Kazakistan’daki hareket, Cumhurbaşkanı Tokayev ve Rus ağırlıklı CSTO güçleri tarafından şiddetle bastırılmaya çalışılırken, sol güçler de, ‘dış mihrak’ söylemli komplo teorilerinin doğru olmadığını, hareketin emekçilerin tepkisi olduğunu belirtiyor
Glev İvanov*
Kazakistan’daki ayaklanma Tokayev iktidarının şiddet politikasına rağmen özellikle Batı bölgesinde, ağırlıklı olarak da Almatı’da devam ediyor. Kazak yetkililer, kentin “20 bin militan” tarafından saldırıya uğradığını söyledi. Cumhurbaşkanı Tokayev, teslim olmayan herkesin yok edileceğini söyledi. Tokayev “Suçlularla, haydutlarla ne tür pazarlıklar olabilir? Yok edilmeleri gerekiyor. Bu yakın gelecekte yapılacak” dedi. Yani teslim olmayan göstericilerin “yok edileceğini” söyledi açıkça. Tokayev ayrıca yaptığı konuşmada meydana çıkmayıp evden destek verenlerin akıbetine de değindi. Kazakistan’da sadece protestoya katılanlar değil, protestocuları internette destekleyenler de hapse girecek. Cumhurbaşkanına göre, internette görüşlerini ifade edenleri misilleme bekliyor.
Mevcut durumda Kazakistan
Genel olarak, Kazakistan’ın tüm bölgeleri artık üç gruba ayrılabilir: Hükümetin gücü elinde tuttuğu bölgeler, protestocuların kontrolü ele geçirdiği bölgeler ve şimdi tam anarşinin gözlemlendiği bölgeler. Kazakistan’ın başkenti Nur-Sultan’da şimdi durum sakin. Şehre girişlerde kontrol noktaları var, buradan girip çıkmak artık kolay değil. Başkanlık sarayı çevresinde güvenlik önlemleri artırıldı. Şehirde çok sayıda zırhlı araç var ve insanlar yakın gelecekte yiyecek sıkıntısı çekme korkusuyla mağaza raflarındaki her şeyi süpürüyor.

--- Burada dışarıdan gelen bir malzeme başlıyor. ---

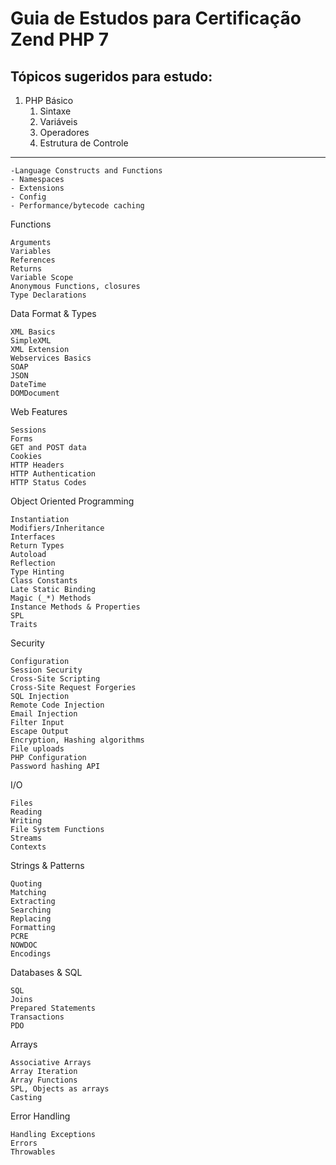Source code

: # Guia de Estudos para Certificação Zend PHP 7

## Tópicos sugeridos para estudo: 

1. PHP Básico
    1. Sintaxe
    2. Variáveis
    3. Operadores
    4. Estrutura de Controle

---

    -Language Constructs and Functions
    - Namespaces
    - Extensions
    - Config
    - Performance/bytecode caching

Functions

    Arguments
    Variables
    References
    Returns
    Variable Scope
    Anonymous Functions, closures
    Type Declarations

Data Format & Types

    XML Basics
    SimpleXML
    XML Extension
    Webservices Basics
    SOAP
    JSON 
    DateTime 
    DOMDocument

Web Features

    Sessions
    Forms
    GET and POST data
    Cookies
    HTTP Headers
    HTTP Authentication
    HTTP Status Codes

Object Oriented Programming

    Instantiation
    Modifiers/Inheritance
    Interfaces
    Return Types
    Autoload
    Reflection
    Type Hinting
    Class Constants
    Late Static Binding
    Magic (_*) Methods
    Instance Methods & Properties
    SPL
    Traits 

Security

    Configuration
    Session Security
    Cross-Site Scripting
    Cross-Site Request Forgeries
    SQL Injection
    Remote Code Injection
    Email Injection
    Filter Input
    Escape Output
    Encryption, Hashing algorithms
    File uploads
    PHP Configuration
    Password hashing API 

I/O

    Files
    Reading
    Writing
    File System Functions
    Streams
    Contexts

Strings & Patterns

    Quoting
    Matching
    Extracting
    Searching
    Replacing
    Formatting
    PCRE
    NOWDOC
    Encodings

Databases & SQL

    SQL
    Joins
    Prepared Statements
    Transactions
    PDO

Arrays

    Associative Arrays
    Array Iteration
    Array Functions
    SPL, Objects as arrays 
    Casting

Error Handling

    Handling Exceptions
    Errors
    Throwables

Almatı’da da raflardaki her şeyi süpürdüler. Göstericiler orada ödeme yapmadan malları alıp götürüyor. Şehir birkaç gün boyunca protestoların yanı sıra yağma olaylarına da sahne oldu. Şehirde bulunan medya muhabirleri kıyamet sonrasına benzeyen görüntüler yayınladı: Her yerde arabalar ve devlet kurumları yakıldı, göstericilere ateş açıldı.
Komsomolskaya Pravda’nın özel muhabiri Vladimir Vorsobin, “Cesetler caddelerde yatıyor” diyor, “Biri yolda duran bir arabada, bir kişinin boynuna kurşun saplanmış. Meydanın hemen yanında bir ceset yatıyor. Onu bir muşamba ile örttüler.”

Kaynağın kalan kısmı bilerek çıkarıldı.